WHAT THE EXERCISE ASKS — The reply should reproduce every line of the data below word for word, minus any images.

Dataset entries

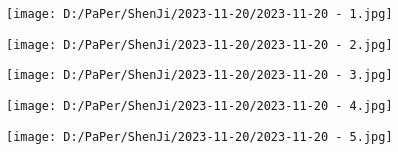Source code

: \documentclass{article}
\begin{document}
\begin{figure}[h!]
	\centering
	\texttt{[image: D:/PaPer/ShenJi/2023-11-20/2023-11-20 - 1.jpg]}
\end{figure}

\begin{figure}[h!]
	\centering
	\texttt{[image: D:/PaPer/ShenJi/2023-11-20/2023-11-20 - 2.jpg]}
\end{figure}

\begin{figure}[h!]
	\centering
	\texttt{[image: D:/PaPer/ShenJi/2023-11-20/2023-11-20 - 3.jpg]}
\end{figure}

\begin{figure}[h!]
	\centering
	\texttt{[image: D:/PaPer/ShenJi/2023-11-20/2023-11-20 - 4.jpg]}
\end{figure}

\begin{figure}[h!]
	\centering
	\texttt{[image: D:/PaPer/ShenJi/2023-11-20/2023-11-20 - 5.jpg]}
\end{figure}
\end{document}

SOLUTION TO THE EXERCISE —
Source code

: \documentclass{article}
\begin{document}
\begin{figure}[h!]
	\centering
	\texttt{[image: D:/PaPer/ShenJi/2023-11-20/2023-11-20 - 1.jpg]}
\end{figure}

\begin{figure}[h!]
	\centering
	\texttt{[image: D:/PaPer/ShenJi/2023-11-20/2023-11-20 - 2.jpg]}
\end{figure}

\begin{figure}[h!]
	\centering
	\texttt{[image: D:/PaPer/ShenJi/2023-11-20/2023-11-20 - 3.jpg]}
\end{figure}

\begin{figure}[h!]
	\centering
	\texttt{[image: D:/PaPer/ShenJi/2023-11-20/2023-11-20 - 4.jpg]}
\end{figure}

\begin{figure}[h!]
	\centering
	\texttt{[image: D:/PaPer/ShenJi/2023-11-20/2023-11-20 - 5.jpg]}
\end{figure}
\end{document}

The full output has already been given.